If
you are like most companies, your paid search budget is one of your
largest and most important marketing line items. Knowing how to manage
that spend is critical to not only your growth, but your profitability
as well.
In
the early days of search, managing budget was easy (or so we all
thought). The Internet was the age of ROI. “Everything is trackable!”
we cried aloud with glee. My, my how times have changed. These days,
understanding your Return On Ad Spend (ROAS) is more critical and more
complicated than ever.
Fear
not, however, there are a few key guidelines you can use to help
determine the appropriate performance targets for your paid search
budget. To be clear, this list is far from exhaustive. Each industry
and each company has its own unique set of circumstances that need to be
taken into account. However, these guidelines will take you a long
ways towards maximizing one of most important investments.
Understand Incrementality
One
of the biggest keys to understanding marketing effectiveness is to get a
feel for how your various marketing programs interact with one another
and your customers. Marketing programs do not operate in silos. Email
drives affiliate sales; Paid Search drives Direct Load, etc. etc.
Knowing, or at least having a feel for what incremental sales a program
delivers is critical to knowing what spend thresholds to set.
There
are some great and free tools to use to help you determine this.
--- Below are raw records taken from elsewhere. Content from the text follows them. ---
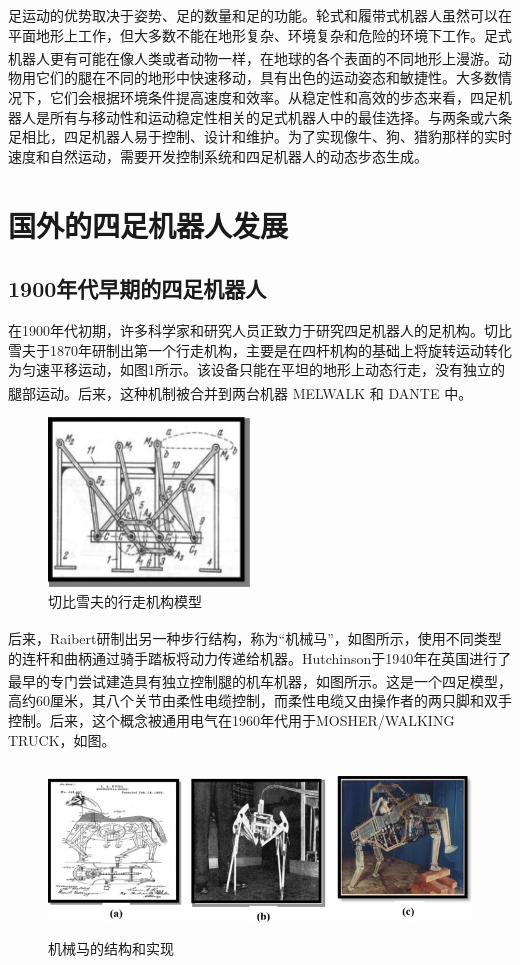 \documentclass[12pt,a4paper]{ctexart}
\newcommand{\supercite}[1]{\textsuperscript{\cite{#1}}}
\begin{document}
足运动的优势取决于姿势、足的数量和足的功能。轮式和履带式机器人虽然可以在平面地形上工作，但大多数不能在地形复杂、环境复杂和危险的环境下工作。足式机器人更有可能在像人类或者动物一样\supercite{3}，在地球的各个表面的不同地形上漫游。动物用它们的腿在不同的地形中快速移动，具有出色的运动姿态和敏捷性。大多数情况下，它们会根据环境条件提高速度和效率。从稳定性和高效的步态来看，四足机器人是所有与移动性和运动稳定性相关的足式机器人中的最佳选择。与两条或六条足相比，四足机器人易于控制、设计和维护。为了实现像牛、狗、猎豹那样的实时速度和自然运动，需要开发控制系统和四足机器人的动态步态生成。
\section{国外的四足机器人发展}
\subsection{1900年代早期的四足机器人}
在1900年代初期，许多科学家和研究人员正致力于研究四足机器人的足机构。切比雪夫于1870年研制出第一个行走机构，主要是在四杆机构的基础上将旋转运动转化为匀速平移运动，如图1所示。该设备只能在平坦的地形上动态行走，没有独立的腿部运动。后来，这种机制被合并到两台机器 MELWALK 和 DANTE \supercite{4}中。
\begin{figure}[H]
	\centering
	\includegraphics[height=4.5cm]{IMG_01.jpg}
	\caption{切比雪夫的行走机构模型}
\end{figure}
后来，Raibert研制出另一种步行结构，称为“机械马”\supercite{5}，如图所示，使用不同类型的连杆和曲柄通过骑手踏板将动力传递给机器。Hutchinson于1940年在英国进行了最早的专门尝试建造具有独立控制腿的机车机器\supercite{6}，如图所示。这是一个四足模型，高约60厘米，其八个关节由柔性电缆控制，而柔性电缆又由操作者的两只脚和双手控制。后来，这个概念被通用电气在1960年代用于MOSHER/WALKING TRUCK，如图。
\begin{figure}[H]
	\centering
	\includegraphics[height=4.5cm]{IMG_02.jpg}
	\caption{机械马的结构和实现}
\end{figure}
\end{document}
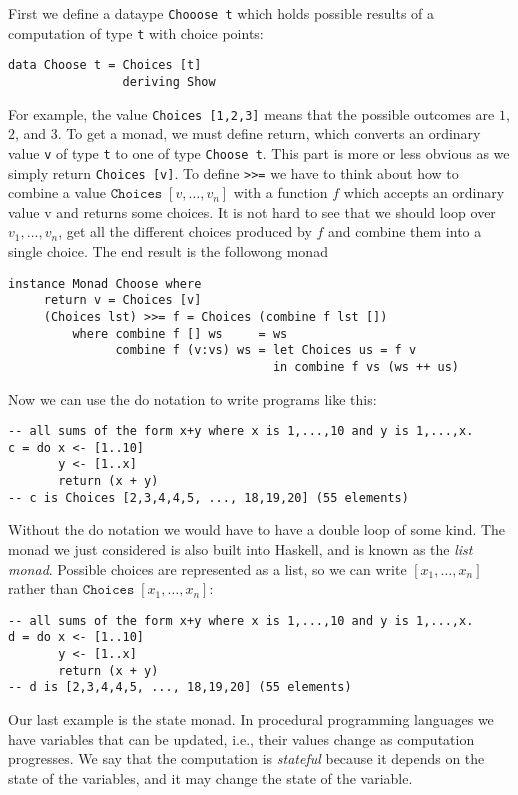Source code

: \documentclass[a4paper,10pt]{article}
\newcommand{\cc}[1]{\lstinline{#1}}
\begin{document}
First we define a dataype \cc{Chooose t} which holds possible results of a computation of type \cc{t} with choice points:
%
\begin{lstlisting}
data Choose t = Choices [t]
                deriving Show
\end{lstlisting}
%
For example, the value \cc{Choices [1,2,3]} means that the possible outcomes are $1$, $2$, and $3$. To get a monad,
we must define return, which converts an ordinary value \cc{v} of type \cc{t} to one of type \cc{Choose t}. This part is more or less obvious as we simply return \cc{Choices [v]}.
%
To define \cc{>>=} we have to think about how to combine a value $\mathtt{Choices}\;[v, \ldots, v_n]$ with a function $f$ which accepts an ordinary value v and returns some choices. It is not hard to see that we should loop over $v_1, ..., v_n$, get all the different choices produced by $f$ and combine them into a single choice. The end result is the followong monad
%
\begin{lstlisting}
instance Monad Choose where
     return v = Choices [v]
     (Choices lst) >>= f = Choices (combine f lst [])
         where combine f [] ws     = ws
               combine f (v:vs) ws = let Choices us = f v
                                     in combine f vs (ws ++ us)
\end{lstlisting}
%
Now we can use the do notation to write programs like this:
%
\begin{lstlisting}
-- all sums of the form x+y where x is 1,...,10 and y is 1,...,x.
c = do x <- [1..10]
       y <- [1..x]
       return (x + y)
-- c is Choices [2,3,4,4,5, ..., 18,19,20] (55 elements)
\end{lstlisting}
%
Without the do notation we would have to have a double loop of some kind. The monad we just considered is also built into Haskell, and is known as the \emph{list monad}. Possible choices are represented as a list, so we can write $[x_1, \ldots, x_n]$ rather than $\mathtt{Choices}\; [x_1, \ldots, x_n]$:
%
\begin{lstlisting}
-- all sums of the form x+y where x is 1,...,10 and y is 1,...,x.
d = do x <- [1..10]
       y <- [1..x]
       return (x + y)
-- d is [2,3,4,4,5, ..., 18,19,20] (55 elements)
\end{lstlisting}

Our last example is the state monad. In procedural programming languages we have variables that can be updated, i.e., their values change as computation progresses. We say that the computation is \emph{stateful} because it depends on the state of the variables, and it may change the state of the variable.
\end{document}
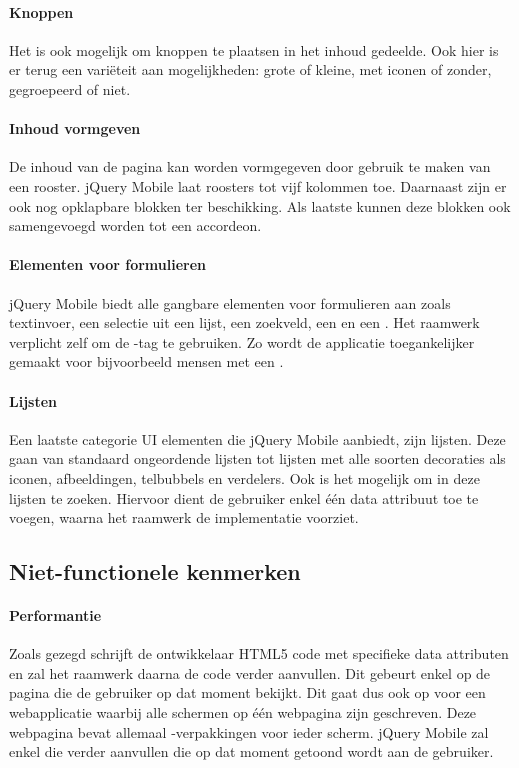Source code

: \paragraph{Knoppen}
Het is ook mogelijk om knoppen te plaatsen in het inhoud gedeelde. Ook hier is er terug een variëteit aan mogelijkheden: grote of kleine, met iconen of zonder, gegroepeerd of niet. 

\paragraph{Inhoud vormgeven}
De inhoud van de pagina kan worden vormgegeven door gebruik te maken van een rooster. jQuery Mobile laat roosters tot vijf kolommen toe. Daarnaast zijn er ook nog opklapbare blokken ter beschikking. Als laatste kunnen deze blokken ook samengevoegd worden tot een accordeon. 

\paragraph{Elementen voor formulieren}
jQuery Mobile biedt alle gangbare elementen voor formulieren aan zoals textinvoer, een selectie uit een lijst, een zoekveld, een  en een . Het raamwerk verplicht zelf om de -tag te gebruiken. Zo wordt de applicatie toegankelijker gemaakt voor bijvoorbeeld mensen met een .

\paragraph{Lijsten}
Een laatste categorie UI elementen die jQuery Mobile aanbiedt, zijn lijsten. Deze gaan van standaard ongeordende lijsten tot lijsten met alle soorten decoraties als iconen, afbeeldingen, telbubbels en verdelers. Ook is het mogelijk om in deze lijsten te zoeken. Hiervoor dient de gebruiker enkel één data attribuut toe te voegen, waarna het raamwerk de implementatie voorziet. 

\subsection{Niet-functionele kenmerken}
\paragraph{Performantie}
Zoals gezegd schrijft de ontwikkelaar HTML5 code met specifieke data attributen en zal het raamwerk daarna de code verder aanvullen. Dit gebeurt enkel op de pagina die de gebruiker op dat moment bekijkt. Dit gaat dus ook op voor een webapplicatie waarbij alle schermen op één webpagina zijn geschreven. Deze webpagina bevat allemaal -verpakkingen voor ieder scherm. jQuery Mobile zal enkel die  verder aanvullen die op dat moment getoond wordt aan de gebruiker.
You
can of course use some of the assisted metrics within Google Adwords
itself to give a basic view. This will help you see conversions that
had a paid search impression or click involved in them. This doesn’t
give the full picture, but directionally let’s you know what influence
paid search is having on other channels.
Google
Analytics is a great tool for understanding incrementality. Listed
under “Conversions/Multi-Channel Funnels” the two reports called
Assisted Conversions and Top Conversion Paths are goldmines of free
data. These tools will help you easily visualize all the marketing
programs (as long as they are tagged with Google Analytics UTM tags)
your customers are interacting with, in what order, and how many times.
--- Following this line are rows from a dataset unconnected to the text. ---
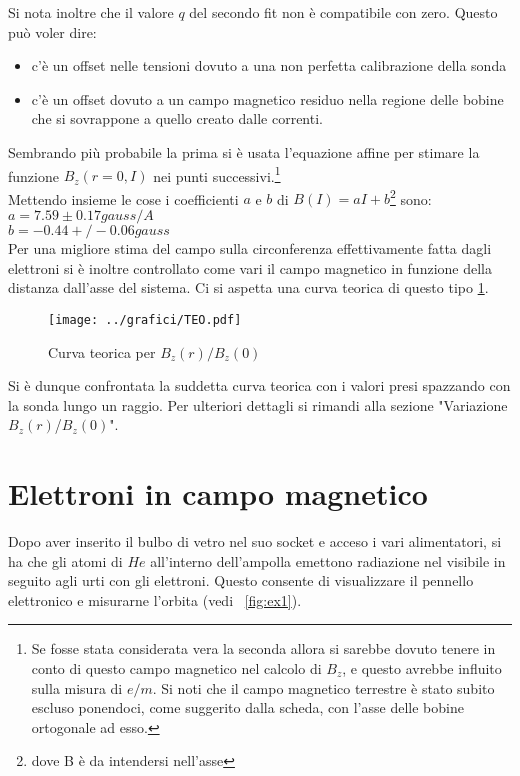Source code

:\documentclass[10pt,a4paper]{article}
\begin{document}
Si nota inoltre che il valore $q$ del secondo fit non è compatibile con zero. Questo può voler dire:\\
\begin{itemize}
\item c'è un offset nelle tensioni dovuto a una non perfetta calibrazione della sonda\\
\item c'è un offset dovuto a un campo magnetico residuo nella regione delle bobine che si sovrappone a quello creato dalle correnti.\\
\end{itemize}
Sembrando più probabile la prima si è usata l'equazione affine per stimare la funzione $B_z(r=0, I)$ nei punti successivi.\footnote{Se fosse stata considerata vera la seconda allora si sarebbe dovuto tenere in conto di questo campo magnetico nel calcolo di $B_z$, e questo avrebbe influito sulla misura di $e/m$. Si noti che il campo magnetico terrestre è stato subito escluso ponendoci, come suggerito dalla scheda, con l'asse delle bobine ortogonale ad esso.}\\
Mettendo insieme le cose i coefficienti $a$ e $b$ di $B(I)=aI+b$\footnote{dove B è da intendersi nell'asse} sono:\\
$a=7.59\pm0.17 gauss/A$\\
$b=-0.44+/-0.06 gauss$\\


Per una migliore stima del campo sulla circonferenza effettivamente fatta dagli elettroni si è inoltre controllato come vari il campo magnetico in funzione della distanza dall'asse del sistema. Ci si aspetta una curva teorica di questo tipo \ref{fig:TEO}.


\begin{figure}[H]
	\centering
	\texttt{[image: ../grafici/TEO.pdf]}
	\caption{Curva teorica per $B_z(r)/B_z(0)$}
	\label{fig:TEO}
\end{figure}


Si è dunque confrontata la suddetta curva teorica con i valori presi spazzando con la sonda lungo un raggio. Per ulteriori dettagli si rimandi alla sezione "Variazione $B_z(r)$/$B_z(0)$".



\section{Elettroni in campo magnetico}
Dopo aver inserito il bulbo di vetro nel suo socket e acceso i vari alimentatori, si ha che gli atomi di $He$ all'interno dell'ampolla emettono radiazione nel visibile in seguito agli urti con gli elettroni. Questo consente di visualizzare il pennello elettronico e misurarne l'orbita (vedi \figurename{~\ref{fig:ex1}}).
\end{document}
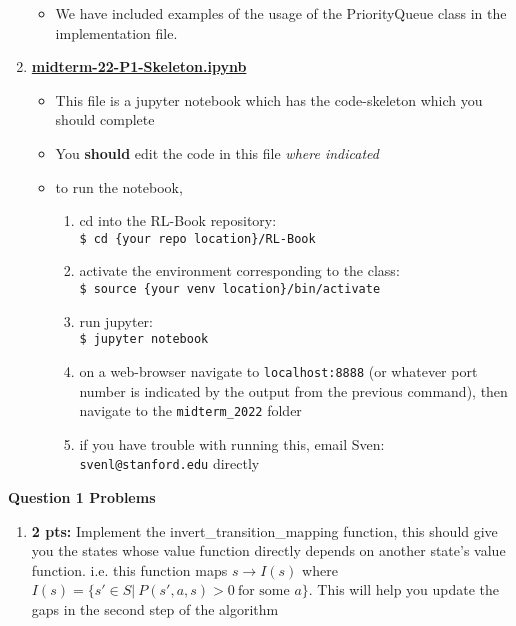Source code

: \documentclass[12pt]{exam}
\begin{document}
\begin{questions}
\begin{enumerate}
\begin{itemize}
        \item We have included examples of the usage of the PriorityQueue class in the implementation file.
    \end{itemize}
    \item {\bf \href{https://github.com/TikhonJelvis/RL-book/tree/master/rl/midterm\_2022/midterm-22-P1-Skeleton.ipynb}{midterm-22-P1-Skeleton.ipynb}}
    \begin{itemize}
        \item This file is a jupyter notebook which has the code-skeleton which you should complete
        \item You {\bf should}  edit the code in this file {\em where indicated}
        \item to run the notebook, 
        \begin{enumerate}
            \item cd into the RL-Book repository: \\
                \verb|$ cd {your repo location}/RL-Book| 
            \item activate the environment corresponding to the class:\\
                \verb|$ source {your venv location}/bin/activate| 
            \item run jupyter: \\
                \verb|$ jupyter notebook| 
            \item on a web-browser navigate to \verb|localhost:8888| (or whatever port number is indicated by the output from the previous command), then navigate to the \verb|midterm_2022| folder 
            \item if you have trouble with running this, email Sven: \verb|svenl@stanford.edu| directly
        \end{enumerate}
    \end{itemize}
\end{enumerate}


\bigskip

\textbf{Question 1 Problems}

\begin{enumerate}
    \item {\bf 2 pts:} Implement the invert\_transition\_mapping function, this should give you the states whose value function directly depends on another state's value function. i.e. this function maps $s \xrightarrow{} I(s)$ where $I(s) = \{s' \in S|\ P(s',a,s) >0\ \text{for some } a\}$. This will help you update the gaps in the second step of the algorithm
    

\end{enumerate}
\end{questions}
\end{document}
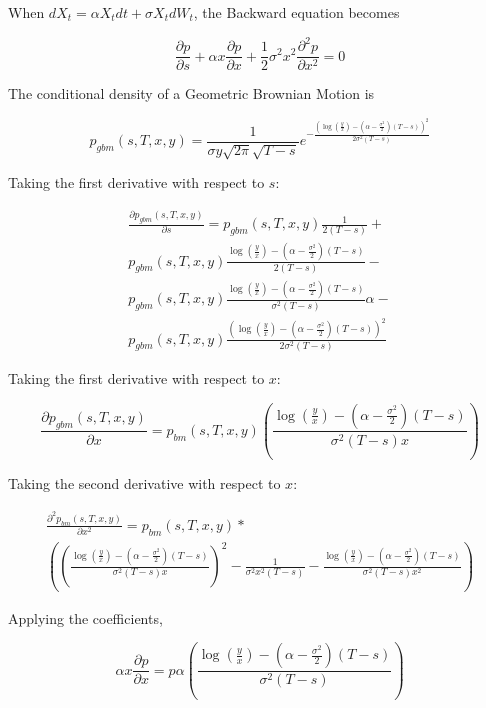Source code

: \documentclass{article}
\theoremstyle{definition}
\begin{document}
When \(dX_t=\alpha X_t dt+\sigma X_t dW_t\), the Backward equation becomes

\[\frac{\partial p} {\partial s} +\alpha x \frac{\partial p}{\partial x} + \frac{1}{2} \sigma^2 x^2 \frac{\partial^2 p}{\partial x^2} =0\]

The conditional density of a Geometric Brownian Motion is

\[p_{gbm}(s, T, x, y)=\frac{1}{\sigma y\sqrt{2\pi} \sqrt{T-s} } e^{-\frac{\left( \log\left(\frac{y}{x}\right) -\left(\alpha-\frac{\sigma^2}{2}\right)(T-s)\right)^2}{2\sigma^2(T-s)}} \]

Taking the first derivative with respect to \(s\):


\begin{multline*}
\frac{\partial p_{gbm}(s, T, x, y)}{\partial s}  =  p_{gbm}(s, T, x, y) \frac{1}{2(T-s)} + \\p_{gbm}(s, T, x, y)\frac{ \log\left(\frac{y}{x}\right) -\left(\alpha-\frac{\sigma^2}{2}\right)(T-s)}{2(T-s)}   - \\p_{gbm}(s, T, x, y)\frac{ \log\left(\frac{y}{x}\right) -\left(\alpha-\frac{\sigma^2}{2}\right)(T-s)}{\sigma^2(T-s)}\alpha  -\\p_{gbm}(s, T, x, y)\frac{\left( \log\left(\frac{y}{x}\right) -\left(\alpha-\frac{\sigma^2}{2}\right)(T-s)\right)^2}{2\sigma^2(T-s)}  
\end{multline*}


Taking the first derivative with respect to \(x\):

\[\frac{\partial p_{gbm}(s, T, x, y)}{\partial x}=  p_{bm}(s, T, x, y)\left(\frac{\log\left(\frac{y}{x}\right)- \left(\alpha-\frac{\sigma^2}{2}\right) (T-s) }{\sigma^2 (T-s)x}\right)  \]

Taking the second derivative with respect to \(x\):

\begin{multline*}\frac{\partial^2 p_{bm}(s, T, x, y)}{\partial x^2}=  p_{bm}(s, T, x, y)*\\\left(  \left(\frac{\log\left(\frac{y}{x}\right)- \left(\alpha-\frac{\sigma^2}{2}\right) (T-s) }{\sigma^2 (T-s)x}\right)^2 -\frac{1}{\sigma^2 x^2 (T-s)} - \frac{\log\left(\frac{y}{x}\right)- \left(\alpha-\frac{\sigma^2}{2}\right) (T-s) }{\sigma^2 (T-s)x^2}   \right) \end{multline*}

Applying the coefficients,

\[\alpha x \frac{\partial p}{\partial x}=p \alpha \left(\frac{\log\left(\frac{y}{x}\right)- \left(\alpha-\frac{\sigma^2}{2}\right) (T-s) }{\sigma^2 (T-s)}\right)\]
\end{document}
You will be amazed at the actual paths your customers take to decide to
purchase from you. Who would think people would click on your paid
search ad 7 times in a row (for example) before making a sale?
Seeing
and leveraging the most popular paths will help you structure your
marketing spend appropriately. In a recent analysis I did for a
retailer, we learned that less than 20% of orders being credited to Paid
Search contained only paid search marketing. The remaining 80+%
actually registered as email, affiliates, direct load or some other
channel due to relying on last click attribution, yet those transactions
also included a paid search click at some point. This is because paid
search tends to be a program that introduces new customers to your
brand, leaving other programs to often close the sale. While you need
to be careful to not go too far the other direction and overspend,
knowing all the programs that paid search impacts helps you set budgets
accordingly and not falsely constrict other marketing channels by being
too conservative in your spend.
Understand Cross Device Performance
I’ve
witnesses a fascinating phenomenon in many retailers lately. Many
believe their traffic is growing faster than it really is. They often
add up their traffic from desktop, tablet and mobile devices and
proclaim success at how much they are growing. While it is likely true
that they are experiencing growth, if for no other reason than the
continued growth of Ecommerce, what they often fail to see is that much
of this “Growth” is in fact the same person coming to their business
multiple times from different devices.
This
is something retailers didn’t have to contend with just a few short
years ago, or at most they might have to deal with someone shopping from
a computer at work and at home. Now though, customers are often
interacting with 3, 4 or even more different devices before making a
purchase decision. In fact, a recent study by Deloitte found that 84% of people, who start shopping online on one device, finish their transaction on another device.
Understanding
how customers find you on each device type is critical to efficient
spend. Paying good money to be found on a desktop, only to have a
customer not able to find you on a mobile device because your paid
search program isn’t in good shape, only drives down performance and
increases overall cost.
There
are many ways to work on closing the cross-device loop. Perhaps the
best is to create value for your customer to log in to your site on
whatever device they use. This helps you tie their sessions and data
together in order to leverage your marketing campaigns and spend.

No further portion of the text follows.